Why not look at the real world. Is a car made of one single object or many thousands ? Which is it easier for you to model, a car made from one single object or multiple objects ?

Are you going to animate the object or print it etc. If you are just going to render it then why make life difficult for yourself and try and make from a single object

If you are planning to open doors and hood/trunk or roll windows down, turn the wheels and steering wheel in animations then separate objects is better…

I only separate if there is a valid reason, such as differing levels of sub division or other modifier differences. Also, as DruBann says, if you want separate control over certain pieces. What I do sometimes do though is model something in separate pieces initially to keep clutter and hiding / unhiding to a minium until I am ready to put everything together. You may also want to separate pieces if you are needing separate UV maps, but that can normally got aroudn with multiple maps / surfaces.

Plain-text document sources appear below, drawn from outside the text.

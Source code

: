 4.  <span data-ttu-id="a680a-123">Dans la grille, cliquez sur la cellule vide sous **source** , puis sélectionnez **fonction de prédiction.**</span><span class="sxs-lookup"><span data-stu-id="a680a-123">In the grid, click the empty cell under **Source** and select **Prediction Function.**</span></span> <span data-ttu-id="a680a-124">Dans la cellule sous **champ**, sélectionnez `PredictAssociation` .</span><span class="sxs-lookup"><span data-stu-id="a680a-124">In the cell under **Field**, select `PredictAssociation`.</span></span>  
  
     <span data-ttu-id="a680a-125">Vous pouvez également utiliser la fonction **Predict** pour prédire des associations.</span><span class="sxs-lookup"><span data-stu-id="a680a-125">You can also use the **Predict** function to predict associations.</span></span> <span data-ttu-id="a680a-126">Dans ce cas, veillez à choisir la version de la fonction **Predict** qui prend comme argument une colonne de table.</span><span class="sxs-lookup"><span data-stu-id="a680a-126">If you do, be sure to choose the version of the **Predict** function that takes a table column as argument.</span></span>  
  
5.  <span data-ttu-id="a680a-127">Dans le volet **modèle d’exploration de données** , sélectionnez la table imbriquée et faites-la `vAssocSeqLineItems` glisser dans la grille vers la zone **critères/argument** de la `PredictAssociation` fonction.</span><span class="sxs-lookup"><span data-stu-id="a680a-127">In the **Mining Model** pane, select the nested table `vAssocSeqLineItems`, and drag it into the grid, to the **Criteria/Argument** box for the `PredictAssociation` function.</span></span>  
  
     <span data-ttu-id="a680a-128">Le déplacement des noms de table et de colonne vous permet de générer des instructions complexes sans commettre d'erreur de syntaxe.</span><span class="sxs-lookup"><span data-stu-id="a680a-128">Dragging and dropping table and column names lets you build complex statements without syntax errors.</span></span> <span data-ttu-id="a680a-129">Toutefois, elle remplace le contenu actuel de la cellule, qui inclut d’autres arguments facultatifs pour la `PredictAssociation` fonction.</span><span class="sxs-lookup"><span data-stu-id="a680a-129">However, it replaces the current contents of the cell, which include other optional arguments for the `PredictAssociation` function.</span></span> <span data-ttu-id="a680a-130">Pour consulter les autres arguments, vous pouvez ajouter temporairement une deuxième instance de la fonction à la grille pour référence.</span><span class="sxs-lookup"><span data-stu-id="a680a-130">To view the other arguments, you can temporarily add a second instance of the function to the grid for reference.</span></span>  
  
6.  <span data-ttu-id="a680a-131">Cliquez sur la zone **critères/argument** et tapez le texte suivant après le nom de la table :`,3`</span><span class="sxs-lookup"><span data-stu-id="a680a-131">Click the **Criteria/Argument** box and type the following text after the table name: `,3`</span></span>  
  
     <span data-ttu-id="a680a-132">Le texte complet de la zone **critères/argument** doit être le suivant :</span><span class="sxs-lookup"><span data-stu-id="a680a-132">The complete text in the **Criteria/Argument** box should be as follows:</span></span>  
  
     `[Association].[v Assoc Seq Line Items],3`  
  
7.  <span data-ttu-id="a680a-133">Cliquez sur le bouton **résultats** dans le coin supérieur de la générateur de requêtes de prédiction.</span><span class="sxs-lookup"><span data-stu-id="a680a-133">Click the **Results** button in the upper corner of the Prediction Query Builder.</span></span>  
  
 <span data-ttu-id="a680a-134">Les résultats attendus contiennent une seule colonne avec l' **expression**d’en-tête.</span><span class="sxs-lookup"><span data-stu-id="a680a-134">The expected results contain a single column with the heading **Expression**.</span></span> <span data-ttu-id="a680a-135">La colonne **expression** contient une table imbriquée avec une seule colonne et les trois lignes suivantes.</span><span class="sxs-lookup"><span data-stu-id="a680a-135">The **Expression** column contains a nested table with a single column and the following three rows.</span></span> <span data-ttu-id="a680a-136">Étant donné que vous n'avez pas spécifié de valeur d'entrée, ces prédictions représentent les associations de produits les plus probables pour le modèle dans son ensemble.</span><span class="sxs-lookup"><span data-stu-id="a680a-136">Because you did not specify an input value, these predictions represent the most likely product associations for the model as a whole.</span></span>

Most people will model the different parts of an object separately, this includes parts that are actually 1 object in te real world but their connection is hidden.

Modeling everything in one mesh is mostly just for the challenge.

Having one interconnected mesh is
a) more of a challenge
b) will likely increase trianglecount. 24 vs 29 triangles in your example
c) will make working with objects that are actually made of many parts in real life more difficult in terms of animation (rotations around the bone’s z axis (i.e. spinning wheel), or make it easier (better deformation for objects that are considered to be one entity, like a bending arm).
d) could make working with certain modifiers easier because they perform better on this sort of meshes.

All in all it’s heavily dependent on the use case (model, what you feel more comfortable with in this situation, need for lower polycount or swap-able bodygroups (for a game for example), what animations you want to implement).

Thanks for all the replies! I guess I’m just going to keep making objects out of multiple meshes then, since I’m only rendering images and sometimes animations. Makes it all a lot easier.